After conducting 8 or more customer interviews, themes will start to bubble up.
But often, there are many more smaller nuances — or even surprises — that remain hidden and need to be unlocked.
To mine these gold nuggets, there can be an enormous amount of effort that goes into prepping qualitative, or unstructured, data. In most cases, I will spend a solid day (or more) getting the data ready for more careful scrutiny.
Unstructured data can come from:
- Open-ended questions in a survey
- One-on-one interviews
- Diary studies
- Field studies
- Usability studies
- Stakeholder workshops
- Brainstorm sessions
- Focus groups
- Customer service logs
Here are 4 ways I analyze unstructured data:
1. Put data into a spreadsheet
When I’m conducting lots of interviews or workshops, I paste the verbatim participant quotes into a spreadsheet. Each participant gets a row. Each interview question gets its own column.
To save myself a step, I sometimes type my interview notes directly into a spreadsheet (rather than in a Word document).
Now, I can easily sort, filter, and code the data.
2. Create word clouds
Before hand coding unstructured data, it can be enlightening to first use a word cloud tool. It’s easy to see which words pop using this tool and figure out which keywords to focus on when I return to my spreadsheet.
Prior to using the word cloud tool, I usually do additional data cleaning. For example, I will change supported, supportive, and support to all say “supportive,” and then run the raw text through the word cloud tool. Now, instead of splitting the vote 3 ways, the concept of “supportive” gets the attention it deserves.
A note of caution… a word cloud is an analysis tool, not analysis output. Creating a word cloud isn’t the end of the analysis. Why do people feel anxious? Amazing? Confused? Deeper work is needed to understand what’s really going on.
3. Create affinity maps using sticky notes
Sometimes the number of themes is too overwhelming to report in a meaningful way. Who wants to look at a bullet point list of 50 themes? No one.

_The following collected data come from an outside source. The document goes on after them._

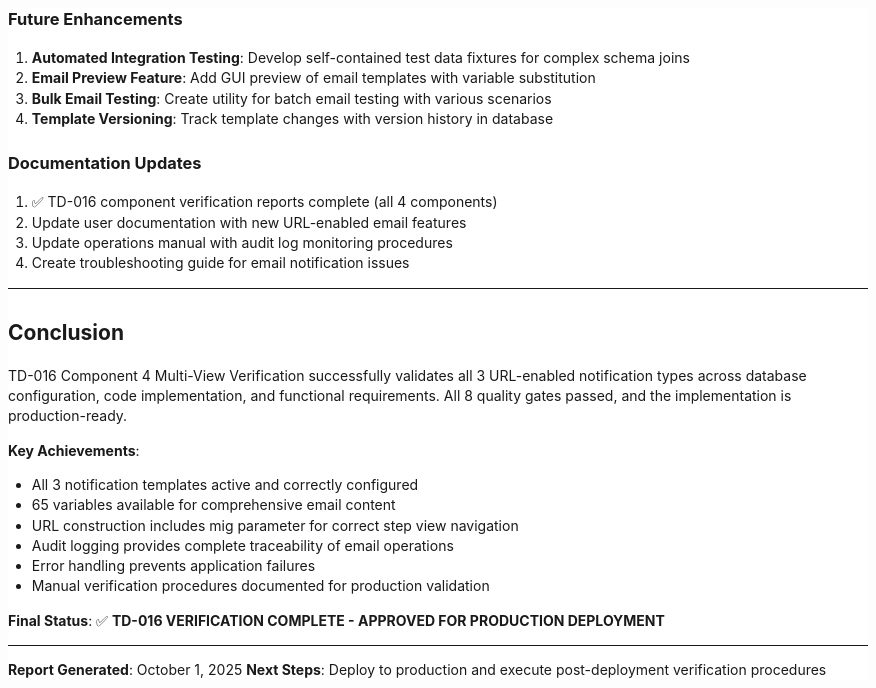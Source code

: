 ### Future Enhancements

1. **Automated Integration Testing**: Develop self-contained test data fixtures for complex schema joins
2. **Email Preview Feature**: Add GUI preview of email templates with variable substitution
3. **Bulk Email Testing**: Create utility for batch email testing with various scenarios
4. **Template Versioning**: Track template changes with version history in database

### Documentation Updates

1. ✅ TD-016 component verification reports complete (all 4 components)
2. Update user documentation with new URL-enabled email features
3. Update operations manual with audit log monitoring procedures
4. Create troubleshooting guide for email notification issues

---

## Conclusion

TD-016 Component 4 Multi-View Verification successfully validates all 3 URL-enabled notification types across database configuration, code implementation, and functional requirements. All 8 quality gates passed, and the implementation is production-ready.

**Key Achievements**:

- All 3 notification templates active and correctly configured
- 65 variables available for comprehensive email content
- URL construction includes mig parameter for correct step view navigation
- Audit logging provides complete traceability of email operations
- Error handling prevents application failures
- Manual verification procedures documented for production validation

**Final Status**: ✅ **TD-016 VERIFICATION COMPLETE - APPROVED FOR PRODUCTION DEPLOYMENT**

---

**Report Generated**: October 1, 2025
**Next Steps**: Deploy to production and execute post-deployment verification procedures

When this happens, I’ll write each theme or idea onto a separate sticky note. Next, I arrange the stickies on a wall, and then group similar ideas together.

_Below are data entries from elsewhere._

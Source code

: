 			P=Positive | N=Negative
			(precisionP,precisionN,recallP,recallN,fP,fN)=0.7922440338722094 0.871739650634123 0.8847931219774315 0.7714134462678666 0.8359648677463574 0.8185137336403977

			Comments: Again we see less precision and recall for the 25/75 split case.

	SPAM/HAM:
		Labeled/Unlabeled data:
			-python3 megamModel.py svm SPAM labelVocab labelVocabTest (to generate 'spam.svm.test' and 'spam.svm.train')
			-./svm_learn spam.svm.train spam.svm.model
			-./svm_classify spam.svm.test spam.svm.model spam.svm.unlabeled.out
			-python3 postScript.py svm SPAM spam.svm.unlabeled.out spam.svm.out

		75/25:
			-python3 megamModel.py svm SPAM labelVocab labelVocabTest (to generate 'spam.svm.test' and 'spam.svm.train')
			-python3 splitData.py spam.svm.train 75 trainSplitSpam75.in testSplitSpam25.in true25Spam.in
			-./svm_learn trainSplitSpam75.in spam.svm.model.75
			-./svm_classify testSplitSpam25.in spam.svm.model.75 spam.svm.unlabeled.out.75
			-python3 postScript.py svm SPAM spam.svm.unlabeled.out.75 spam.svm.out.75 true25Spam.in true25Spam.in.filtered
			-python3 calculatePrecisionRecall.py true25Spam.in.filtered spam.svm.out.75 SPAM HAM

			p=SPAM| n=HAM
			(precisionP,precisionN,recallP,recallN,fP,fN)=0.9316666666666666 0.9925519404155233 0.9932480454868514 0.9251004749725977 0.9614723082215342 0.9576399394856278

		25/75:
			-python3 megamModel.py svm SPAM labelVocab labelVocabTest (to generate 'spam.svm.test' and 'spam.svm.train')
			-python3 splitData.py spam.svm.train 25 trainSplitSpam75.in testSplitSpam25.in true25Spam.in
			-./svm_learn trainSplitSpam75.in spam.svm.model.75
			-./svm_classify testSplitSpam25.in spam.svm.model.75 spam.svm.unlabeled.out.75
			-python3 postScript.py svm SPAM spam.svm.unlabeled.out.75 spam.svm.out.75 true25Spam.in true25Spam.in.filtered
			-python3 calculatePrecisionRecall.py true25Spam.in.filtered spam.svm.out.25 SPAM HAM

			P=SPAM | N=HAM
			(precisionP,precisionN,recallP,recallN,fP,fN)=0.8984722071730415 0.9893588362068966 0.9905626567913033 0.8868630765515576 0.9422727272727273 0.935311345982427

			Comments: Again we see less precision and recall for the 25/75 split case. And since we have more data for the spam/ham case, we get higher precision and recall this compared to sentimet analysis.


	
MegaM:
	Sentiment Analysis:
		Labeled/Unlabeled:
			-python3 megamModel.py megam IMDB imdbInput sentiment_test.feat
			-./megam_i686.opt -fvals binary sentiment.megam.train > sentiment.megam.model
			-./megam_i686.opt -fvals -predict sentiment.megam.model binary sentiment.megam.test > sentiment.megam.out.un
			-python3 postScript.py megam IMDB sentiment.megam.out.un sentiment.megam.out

Now, I can roll up dozens of themes into 3 to 5 key takeaways and create a findings report with more impact.
4. Create a mind map
This is exactly the same method as No. 3, just digitized.
When I’m collecting hundreds of insights over a long period of time or across multiple studies for the same project, then this is my go-to method. As I go through my notes or participant verbatims, I add and organize new insights to a mind map.
My preferred mind mapping tool is MindMeister. What’s yours?
In Conclusion
When interviewing customers, be sure to build in extra time after each session to:
- Reflect.
- Clean up your notes.
- Conduct recap sessions with other observers.
- Capture your overall impressions about the participant.
- Take a photo of the participant (to keep all of them straight in your head).
These extra steps will help make analysis easier AND help create richer, more vibrant customer stories for the findings report.